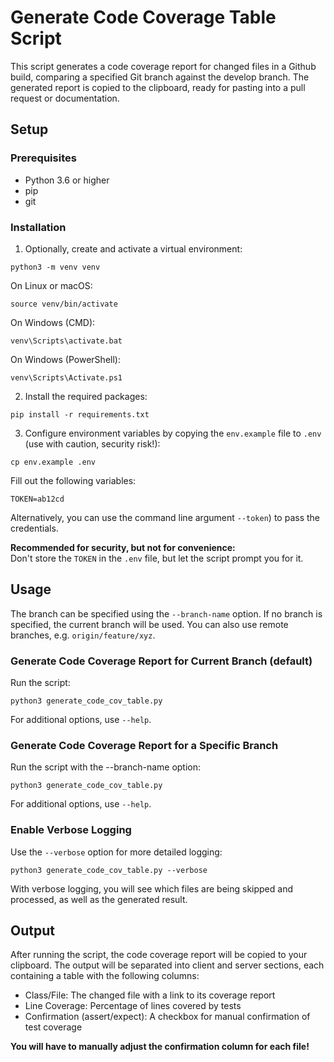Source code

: # Generate Code Coverage Table Script

This script generates a code coverage report for changed files in a Github build, comparing a specified Git branch against the develop branch. 
The generated report is copied to the clipboard, ready for pasting into a pull request or documentation.

## Setup

### Prerequisites

- Python 3.6 or higher
- pip
- git

### Installation

1. Optionally, create and activate a virtual environment:
```
python3 -m venv venv
```
On Linux or macOS:
```
source venv/bin/activate
```
On Windows (CMD):
```
venv\Scripts\activate.bat
```
On Windows (PowerShell):
```
venv\Scripts\Activate.ps1
```

2. Install the required packages:
```
pip install -r requirements.txt
```

3. Configure environment variables by copying the `env.example` file to `.env` (use with caution, security risk!):
```
cp env.example .env
```
Fill out the following variables:
```
TOKEN=ab12cd
```

Alternatively, you can use the command line argument `--token`) to pass the credentials.

**Recommended for security, but not for convenience:**  
Don't store the `TOKEN` in the `.env` file, but let the script prompt you for it.

## Usage

The branch can be specified using the `--branch-name` option. If no branch is specified, the current branch will be used.
You can also use remote branches, e.g. `origin/feature/xyz`.

### Generate Code Coverage Report for Current Branch (default)

Run the script:
```
python3 generate_code_cov_table.py
```
For additional options, use `--help`.

### Generate Code Coverage Report for a Specific Branch

Run the script with the --branch-name option:
```
python3 generate_code_cov_table.py
```
For additional options, use `--help`.

### Enable Verbose Logging

Use the `--verbose` option for more detailed logging:
```
python3 generate_code_cov_table.py --verbose
```
With verbose logging, you will see which files are being skipped and processed, as well as the generated result.

## Output

After running the script, the code coverage report will be copied to your clipboard. 
The output will be separated into client and server sections, each containing a table with the following columns:

- Class/File: The changed file with a link to its coverage report
- Line Coverage: Percentage of lines covered by tests
- Confirmation (assert/expect): A checkbox for manual confirmation of test coverage

**You will have to manually adjust the confirmation column for each file!**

....................

> **YOUR OBJECTIVE**
Please give back an exact copy of the entries above from their first line through the line containing "This script generates", leaving the pictures aside.

> **EXERCISE ANSWER**
Source code

: # Generate Code Coverage Table Script

This script generates a code coverage report for changed files in a Github build, comparing a specified Git branch against the develop branch. 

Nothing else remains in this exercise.